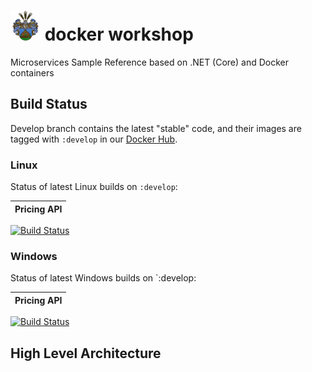 # ![Image](./img/fam-wappen.png) docker workshop 
Microservices Sample Reference based on .NET (Core) and Docker containers

## Build Status

Develop branch contains the latest "stable" code, and their images are tagged with `:develop` in our [Docker Hub](https://cloud.docker.com/u/maddev77/repository/list).

### Linux

Status of latest Linux builds on `:develop`:

| Pricing API |
| ----------- |
[![Build Status](https://badmaddev.visualstudio.com/docker-workshop/_apis/build/status/Pricing?branchName=develop&jobName=BuildLinux)](https://badmaddev.visualstudio.com/docker-workshop/_build/latest?definitionId=4&branchName=develop)

### Windows

Status of latest Windows builds on `:develop:

| Pricing API |
| ----------- |
[![Build Status](https://badmaddev.visualstudio.com/docker-workshop/_apis/build/status/Pricing?branchName=develop&jobName=BuildWindows)](https://badmaddev.visualstudio.com/docker-workshop/_build/latest?definitionId=4&branchName=develop)

## High Level Architecture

* * *

» Activity
Copy every line of the entries in which "jobName" can be found.

» Result below
[![Build Status](https://badmaddev.visualstudio.com/docker-workshop/_apis/build/status/Pricing?branchName=develop&jobName=BuildLinux)](https://badmaddev.visualstudio.com/docker-workshop/_build/latest?definitionId=4&branchName=develop)
[![Build Status](https://badmaddev.visualstudio.com/docker-workshop/_apis/build/status/Pricing?branchName=develop&jobName=BuildWindows)](https://badmaddev.visualstudio.com/docker-workshop/_build/latest?definitionId=4&branchName=develop)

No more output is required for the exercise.